Stored data:
◆ ◆ ◆ ◆

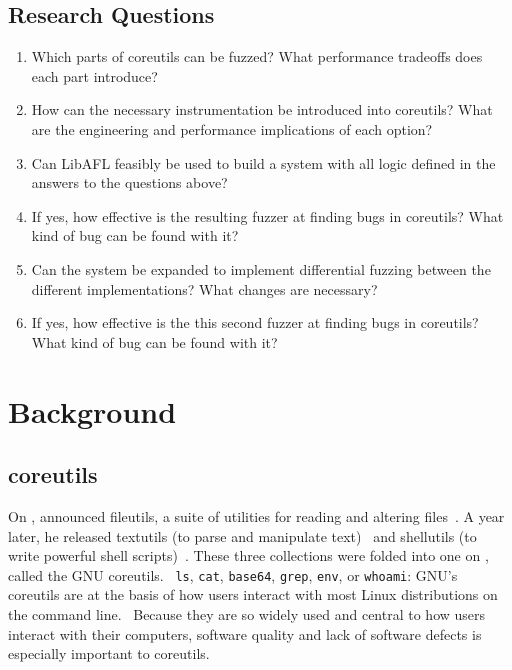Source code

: \documentclass{article}
\newcommand{\code}[1]{\texttt{#1}}
\let\savedCite=\cite
\renewcommand{\cite}{\unskip~\savedCite}
\begin{document}
\begin{multicols}{2}
    \subsection{Research Questions}
    \begin{enumerate}
        \item Which parts of coreutils can be fuzzed? What performance tradeoffs does each part introduce?
        \item How can the necessary instrumentation be introduced into coreutils? What are the engineering and performance implications of each option?
        \item Can LibAFL feasibly be used to build a system with all logic defined in the answers to the questions above?
        \item If yes, how effective is the resulting fuzzer at finding bugs in coreutils? What kind of bug can be found with it?
        \item Can the system be expanded to implement differential fuzzing between the different implementations? What changes are necessary?
        \item If yes, how effective is the this second fuzzer at finding bugs in coreutils? What kind of bug can be found with it?
    \end{enumerate}

    \section{Background}
    \subsection{coreutils}
    On , \citeauthor{FileUtilsAnnouncement} announced fileutils, a suite of utilities for reading and altering files\cite{FileUtilsAnnouncement}. A year later, he released textutils (to parse and manipulate text)\cite{TextUtilsAnnouncement} and shellutils (to write powerful shell scripts)\cite{ShellUtilsAnnouncement}. These three collections were folded into one on , called the GNU coreutils.\cite{CoreUtilsAnnouncement} \code{ls}, \code{cat}, \code{base64}, \code{grep}, \code{env}, or \code{whoami}: GNU's coreutils are at the basis of how users interact with most Linux distributions on the command line.\cite{GNULinux} Because they are so widely used and central to how users interact with their computers, software quality and lack of software defects is especially important to coreutils.


\end{multicols}
\end{document}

◆ ◆ ◆ ◆

**Assigned task**
Your answer must be a verbatim copy of the entries above, with no images included.

**Output below**
Source code

: \documentclass{article}
\newcommand{\code}[1]{\texttt{#1}}
\let\savedCite=\cite
\renewcommand{\cite}{\unskip~\savedCite}
\begin{document}
\begin{multicols}{2}
    \subsection{Research Questions}
    \begin{enumerate}
        \item Which parts of coreutils can be fuzzed? What performance tradeoffs does each part introduce?
        \item How can the necessary instrumentation be introduced into coreutils? What are the engineering and performance implications of each option?
        \item Can LibAFL feasibly be used to build a system with all logic defined in the answers to the questions above?
        \item If yes, how effective is the resulting fuzzer at finding bugs in coreutils? What kind of bug can be found with it?
        \item Can the system be expanded to implement differential fuzzing between the different implementations? What changes are necessary?
        \item If yes, how effective is the this second fuzzer at finding bugs in coreutils? What kind of bug can be found with it?
    \end{enumerate}

    \section{Background}
    \subsection{coreutils}
    On , \citeauthor{FileUtilsAnnouncement} announced fileutils, a suite of utilities for reading and altering files\cite{FileUtilsAnnouncement}. A year later, he released textutils (to parse and manipulate text)\cite{TextUtilsAnnouncement} and shellutils (to write powerful shell scripts)\cite{ShellUtilsAnnouncement}. These three collections were folded into one on , called the GNU coreutils.\cite{CoreUtilsAnnouncement} \code{ls}, \code{cat}, \code{base64}, \code{grep}, \code{env}, or \code{whoami}: GNU's coreutils are at the basis of how users interact with most Linux distributions on the command line.\cite{GNULinux} Because they are so widely used and central to how users interact with their computers, software quality and lack of software defects is especially important to coreutils.


\end{multicols}
\end{document}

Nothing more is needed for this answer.